Oh, we’ll have words

January 20, 2022 By Matthew Crowley Resources

Maybe you thought awesomesauce was some fabricated interjection, coined just for this endearingly goofy Discover Card commercial. Silly you. Awesomesauce led the herd of recently added words to the Oxford Dictionaries' online version.

Quick! Someone bring smelling salts. A pack of prescriptivists just fainted. Geez. They barely revived from the inclusion of  “lolz” and “ridic” into the official Scrabble dictionary. Now this. Wait till they get a load of  the addition of “mkay” a fusion of “mmmm” and “OK” into Oxford Dictionaries’ online fold.

News reports say Oxford University Press deems these terms most significant and likely to stand the test of time. But these coinages won’t make the Oxford English Dictionary unless the Press’ analytics see continued use.

“New words, senses, and phrases are added to oxforddictionaries.com when we have gathered enough independent evidence from a wide range of sources to be sure that they have widespread currency in the English language,” Oxford Dictionaries' Angus Stevenson said in a statement cited by CNBC.

This research draws on several sources, Stevenson added, including  the Oxford English Corpus, a language monitoring program representing all types of English, from novels and journals to newspapers, magazines, blogs, emails, and social media.

Geopolitics and economics inspired some of the new inclusions, Grexit and Brexit, refer to the possible exits of Greece and Britain from the European Union.

Those words suggest contraction, but manspreading, another inclusion, now means expansion. It’s when a dude on public transit sits and spreads his legs wide, encroaching on nearby seats. Yo, fella, close ’em up. We’re all cramped here.

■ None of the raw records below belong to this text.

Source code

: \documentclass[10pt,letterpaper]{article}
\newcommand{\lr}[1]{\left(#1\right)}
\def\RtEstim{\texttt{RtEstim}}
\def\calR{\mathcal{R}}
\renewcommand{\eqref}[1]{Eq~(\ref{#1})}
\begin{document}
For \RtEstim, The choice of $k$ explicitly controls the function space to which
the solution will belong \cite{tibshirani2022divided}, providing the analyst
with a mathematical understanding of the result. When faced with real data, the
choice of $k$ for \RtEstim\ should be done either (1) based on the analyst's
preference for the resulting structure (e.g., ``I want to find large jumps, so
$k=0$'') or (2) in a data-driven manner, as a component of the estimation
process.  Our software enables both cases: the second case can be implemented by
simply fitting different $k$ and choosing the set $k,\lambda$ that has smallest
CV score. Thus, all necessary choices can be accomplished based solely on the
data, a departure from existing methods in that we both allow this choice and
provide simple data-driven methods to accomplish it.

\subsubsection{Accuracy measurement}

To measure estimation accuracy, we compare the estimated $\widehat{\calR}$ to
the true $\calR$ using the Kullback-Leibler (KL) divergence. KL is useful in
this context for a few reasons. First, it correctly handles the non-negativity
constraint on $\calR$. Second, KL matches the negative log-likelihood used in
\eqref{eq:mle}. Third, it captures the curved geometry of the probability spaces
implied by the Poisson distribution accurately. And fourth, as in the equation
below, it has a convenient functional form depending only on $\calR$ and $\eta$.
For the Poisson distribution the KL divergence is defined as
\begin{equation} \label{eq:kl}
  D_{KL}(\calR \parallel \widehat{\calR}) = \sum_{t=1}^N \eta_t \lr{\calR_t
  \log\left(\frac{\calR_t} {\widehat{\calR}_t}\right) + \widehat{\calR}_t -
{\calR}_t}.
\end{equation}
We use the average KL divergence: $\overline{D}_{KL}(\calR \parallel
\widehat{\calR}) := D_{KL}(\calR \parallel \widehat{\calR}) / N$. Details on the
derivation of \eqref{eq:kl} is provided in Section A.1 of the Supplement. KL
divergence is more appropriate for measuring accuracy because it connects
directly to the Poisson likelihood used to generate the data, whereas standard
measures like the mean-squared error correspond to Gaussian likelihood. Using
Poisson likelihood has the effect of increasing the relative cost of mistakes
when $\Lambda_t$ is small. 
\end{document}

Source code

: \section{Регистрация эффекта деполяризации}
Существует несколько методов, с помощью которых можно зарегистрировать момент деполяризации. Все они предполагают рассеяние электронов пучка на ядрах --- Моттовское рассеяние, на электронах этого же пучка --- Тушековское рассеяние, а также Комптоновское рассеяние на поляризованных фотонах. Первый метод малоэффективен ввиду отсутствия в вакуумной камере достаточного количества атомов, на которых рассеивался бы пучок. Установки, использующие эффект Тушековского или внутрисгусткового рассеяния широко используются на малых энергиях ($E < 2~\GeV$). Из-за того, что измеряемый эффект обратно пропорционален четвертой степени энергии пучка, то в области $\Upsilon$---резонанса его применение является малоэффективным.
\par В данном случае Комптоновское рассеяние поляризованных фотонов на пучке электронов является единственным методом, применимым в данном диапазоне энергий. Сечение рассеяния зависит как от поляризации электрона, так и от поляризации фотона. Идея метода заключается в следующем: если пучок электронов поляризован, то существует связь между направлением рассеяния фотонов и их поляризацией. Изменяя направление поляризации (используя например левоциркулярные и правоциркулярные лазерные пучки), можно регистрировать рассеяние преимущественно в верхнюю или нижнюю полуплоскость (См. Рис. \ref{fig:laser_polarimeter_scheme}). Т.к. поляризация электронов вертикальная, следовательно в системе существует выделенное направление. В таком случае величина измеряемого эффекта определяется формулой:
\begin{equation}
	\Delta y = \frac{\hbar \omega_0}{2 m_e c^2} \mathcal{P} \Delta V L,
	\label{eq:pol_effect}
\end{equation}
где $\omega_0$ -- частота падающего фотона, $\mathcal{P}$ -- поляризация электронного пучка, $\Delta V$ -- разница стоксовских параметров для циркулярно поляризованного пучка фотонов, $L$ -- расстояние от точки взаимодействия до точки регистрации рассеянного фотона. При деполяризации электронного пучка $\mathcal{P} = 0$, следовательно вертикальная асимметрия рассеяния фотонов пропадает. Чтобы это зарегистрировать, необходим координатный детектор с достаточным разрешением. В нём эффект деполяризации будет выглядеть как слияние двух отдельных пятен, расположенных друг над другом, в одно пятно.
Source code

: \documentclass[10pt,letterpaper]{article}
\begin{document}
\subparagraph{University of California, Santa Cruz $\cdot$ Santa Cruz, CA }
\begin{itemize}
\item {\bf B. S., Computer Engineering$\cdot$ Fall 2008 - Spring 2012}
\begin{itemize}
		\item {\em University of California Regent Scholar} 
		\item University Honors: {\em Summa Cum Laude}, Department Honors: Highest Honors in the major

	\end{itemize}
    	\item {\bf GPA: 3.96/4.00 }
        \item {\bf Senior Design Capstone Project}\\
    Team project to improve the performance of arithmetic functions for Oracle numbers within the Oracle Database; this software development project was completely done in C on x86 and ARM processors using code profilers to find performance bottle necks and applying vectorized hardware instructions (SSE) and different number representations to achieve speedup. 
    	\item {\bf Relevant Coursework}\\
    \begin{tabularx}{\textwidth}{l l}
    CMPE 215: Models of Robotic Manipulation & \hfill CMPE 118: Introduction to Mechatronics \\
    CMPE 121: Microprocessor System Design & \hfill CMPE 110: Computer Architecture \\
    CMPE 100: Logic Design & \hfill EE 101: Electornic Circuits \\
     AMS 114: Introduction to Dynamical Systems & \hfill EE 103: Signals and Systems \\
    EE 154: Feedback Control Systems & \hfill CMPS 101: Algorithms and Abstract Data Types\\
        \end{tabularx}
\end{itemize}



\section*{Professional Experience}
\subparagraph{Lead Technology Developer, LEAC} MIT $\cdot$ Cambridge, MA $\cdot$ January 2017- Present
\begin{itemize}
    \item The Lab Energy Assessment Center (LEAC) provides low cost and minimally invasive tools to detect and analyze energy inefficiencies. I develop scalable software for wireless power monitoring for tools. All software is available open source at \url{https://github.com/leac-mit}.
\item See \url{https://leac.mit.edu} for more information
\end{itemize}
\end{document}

Several niche businesses entered the dictionary: cupcakery, a place where tempting little cakes call like sugary sirens, cidery, where cider gets made, and cat café, an establishment where people can buy coffee and commune with felines.

Cue the mew and cry.

“(Cat café) is probably self-explanatory enough that it doesn’t need its own spot in the dictionary,” Sidbhán O’Grady of foreignpolicy.com hissed. “One also wonders why any branch of Oxford would give credence to such a silly venue at all.”

The Huffington Post’s Michael Strachan liked hangry, a combination of hungry and angry, but spat venom at pwned, a video gamer expression of domination (Dude, I totally pwned you at Donkey Kong!) and Redditor, a term for a registered user of Reddit, a social networking, and news website.

“These are not words in the Oxford Dictionaries sense of the term,” he wrote. “They are Internet words. By adding them, you are legitimizing a subsect of people who don’t even want to be legitimized by Oxford Dictionaries anyway. What's next, ‘yasssssss’?” Strachan asked.

Leonard Nimoy died just months before the inclusion of holodeck, a chamber in which users can experience a holographic or computer-simulated physical environment. But Richard Dean Anderson is alive and well to see MacGuyver,  “making or repairing (an object) in an improvised or inventive way” get in. (Somewhere Rube Goldberg is sad to be marginalized). 

If apoplectic readers have had all they can take, of these words or this blog, they can unwind and call for beer o’clock or wine o’clock, new coinages standing in for the venerable cocktail hour.

Cheers.

This article was originally posted on the Copyediting website, September 4, 2015.